Tallinn Airport served a total of 1,300,572 passengers in 2021, which is a 50 percent increase over the previous year but a 60 percent decrease over the previous year. When compared to the pre-crisis level, the number of passengers on regular flights increased by an average of 37%, while the number of passengers on charter flights increased by 60%.

As Tuvike said, the end of 2021 provides bravery and confidence that the aviation sector is on the mend:
“We are beginning the new year with a target of servicing 2.5 million passengers.”

As a result of the spread of the coronavirus and the resulting limitations, the year 2021 started with a decrease in demand for airline travel. In the first quarter, the number of passengers reached just 14 percent of the pre-pandemic level, and in the second, it reached 22 percent of the level.

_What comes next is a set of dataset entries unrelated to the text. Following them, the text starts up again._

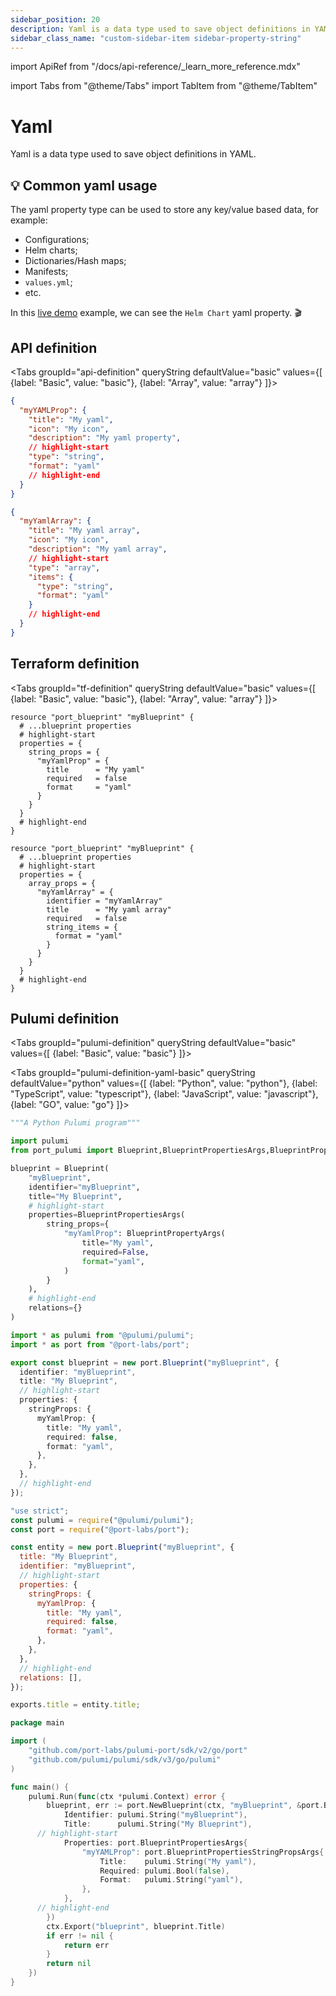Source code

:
 ```yaml
---
sidebar_position: 20
description: Yaml is a data type used to save object definitions in YAML
sidebar_class_name: "custom-sidebar-item sidebar-property-string"
---
```


import ApiRef from "/docs/api-reference/\_learn_more_reference.mdx"

import Tabs from "@theme/Tabs"
import TabItem from "@theme/TabItem"

# Yaml

Yaml is a data type used to save object definitions in YAML.

## 💡 Common yaml usage

The yaml property type can be used to store any key/value based data, for example:

- Configurations;
- Helm charts;
- Dictionaries/Hash maps;
- Manifests;
- `values.yml`;
- etc.

In this [live demo](https://demo.getport.io/service_catalog) example, we can see the `Helm Chart` yaml property. 🎬

## API definition

<Tabs groupId="api-definition" queryString defaultValue="basic" values={[
{label: "Basic", value: "basic"},
{label: "Array", value: "array"}
]}>

<TabItem value="basic">

```json showLineNumbers
{
  "myYAMLProp": {
    "title": "My yaml",
    "icon": "My icon",
    "description": "My yaml property",
    // highlight-start
    "type": "string",
    "format": "yaml"
    // highlight-end
  }
}
```

</TabItem>
<TabItem value="array">

```json showLineNumbers
{
  "myYamlArray": {
    "title": "My yaml array",
    "icon": "My icon",
    "description": "My yaml array",
    // highlight-start
    "type": "array",
    "items": {
      "type": "string",
      "format": "yaml"
    }
    // highlight-end
  }
}
```

</TabItem>
</Tabs>

<ApiRef />

## Terraform definition

<Tabs groupId="tf-definition" queryString defaultValue="basic" values={[
{label: "Basic", value: "basic"},
{label: "Array", value: "array"}
]}>

<TabItem value="basic">

```hcl showLineNumbers
resource "port_blueprint" "myBlueprint" {
  # ...blueprint properties
  # highlight-start
  properties = {
    string_props = {
      "myYamlProp" = {
        title      = "My yaml"
        required   = false
        format     = "yaml"
      }
    }
  }
  # highlight-end
}
```

</TabItem>
<TabItem value="array">

```hcl showLineNumbers
resource "port_blueprint" "myBlueprint" {
  # ...blueprint properties
  # highlight-start
  properties = {
    array_props = {
      "myYamlArray" = {
        identifier = "myYamlArray"
        title      = "My yaml array"
        required   = false
        string_items = {
          format = "yaml"
        }
      }
    }
  }
  # highlight-end
}
```

</TabItem>
</Tabs>

## Pulumi definition

<Tabs groupId="pulumi-definition" queryString defaultValue="basic" values={[
{label: "Basic", value: "basic"}
]}>

<TabItem value="basic">

<Tabs groupId="pulumi-definition-yaml-basic" queryString defaultValue="python" values={[
{label: "Python", value: "python"},
{label: "TypeScript", value: "typescript"},
{label: "JavaScript", value: "javascript"},
{label: "GO", value: "go"}
]}>

<TabItem value="python">

```python showLineNumbers
"""A Python Pulumi program"""

import pulumi
from port_pulumi import Blueprint,BlueprintPropertiesArgs,BlueprintPropertyArgs

blueprint = Blueprint(
    "myBlueprint",
    identifier="myBlueprint",
    title="My Blueprint",
    # highlight-start
    properties=BlueprintPropertiesArgs(
        string_props={
            "myYamlProp": BlueprintPropertyArgs(
                title="My yaml",
                required=False,
                format="yaml",
            )
        }
    ),
    # highlight-end
    relations={}
)
```

</TabItem>

<TabItem value="typescript">

```typescript showLineNumbers
import * as pulumi from "@pulumi/pulumi";
import * as port from "@port-labs/port";

export const blueprint = new port.Blueprint("myBlueprint", {
  identifier: "myBlueprint",
  title: "My Blueprint",
  // highlight-start
  properties: {
    stringProps: {
      myYamlProp: {
        title: "My yaml",
        required: false,
        format: "yaml",
      },
    },
  },
  // highlight-end
});
```

</TabItem>

<TabItem value="javascript">

```javascript showLineNumbers
"use strict";
const pulumi = require("@pulumi/pulumi");
const port = require("@port-labs/port");

const entity = new port.Blueprint("myBlueprint", {
  title: "My Blueprint",
  identifier: "myBlueprint",
  // highlight-start
  properties: {
    stringProps: {
      myYamlProp: {
        title: "My yaml",
        required: false,
        format: "yaml",
      },
    },
  },
  // highlight-end
  relations: [],
});

exports.title = entity.title;
```

</TabItem>
<TabItem value="go">

```go showLineNumbers
package main

import (
	"github.com/port-labs/pulumi-port/sdk/v2/go/port"
	"github.com/pulumi/pulumi/sdk/v3/go/pulumi"
)

func main() {
	pulumi.Run(func(ctx *pulumi.Context) error {
		blueprint, err := port.NewBlueprint(ctx, "myBlueprint", &port.BlueprintArgs{
			Identifier: pulumi.String("myBlueprint"),
			Title:      pulumi.String("My Blueprint"),
      // highlight-start
			Properties: port.BlueprintPropertiesArgs{
				"myYAMLProp": port.BlueprintPropertiesStringPropsArgs{
					Title:    pulumi.String("My yaml"),
					Required: pulumi.Bool(false),
					Format:   pulumi.String("yaml"),
				},
			},
      // highlight-end
		})
		ctx.Export("blueprint", blueprint.Title)
		if err != nil {
			return err
		}
		return nil
	})
}
```

</TabItem>

</Tabs>

</TabItem>
</Tabs>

The introduction of a single EU coronavirus passport in the second part of the year, which unified and simplified travel requirements, had a major impact on the steady recovery in the number of passengers during the second half of the year. A direct outcome of this was that in July, passenger traffic reached 50% of its pre-crisis level, and in December, it reached 70% of that level.

Over the course of the year, Air Baltic transported the greatest number of passengers (22 percent), with the overall proportion of low-cost carriers accounting for 24 percent. Airline Swiss, a part of the Lufthansa group, began offering flights to Tallinn in July. The route between Zurich and Tallinn is now regularly scheduled.

Low-cost Ryanair and Wizz Air have launched a number of new routes to cities like Rome, Naples, Barcelona, Billund, Liverpool, and other places in Europe. Tallinn Airport offered regular flights to 40 destinations in 2021, according to the airport (plus regular charter flights).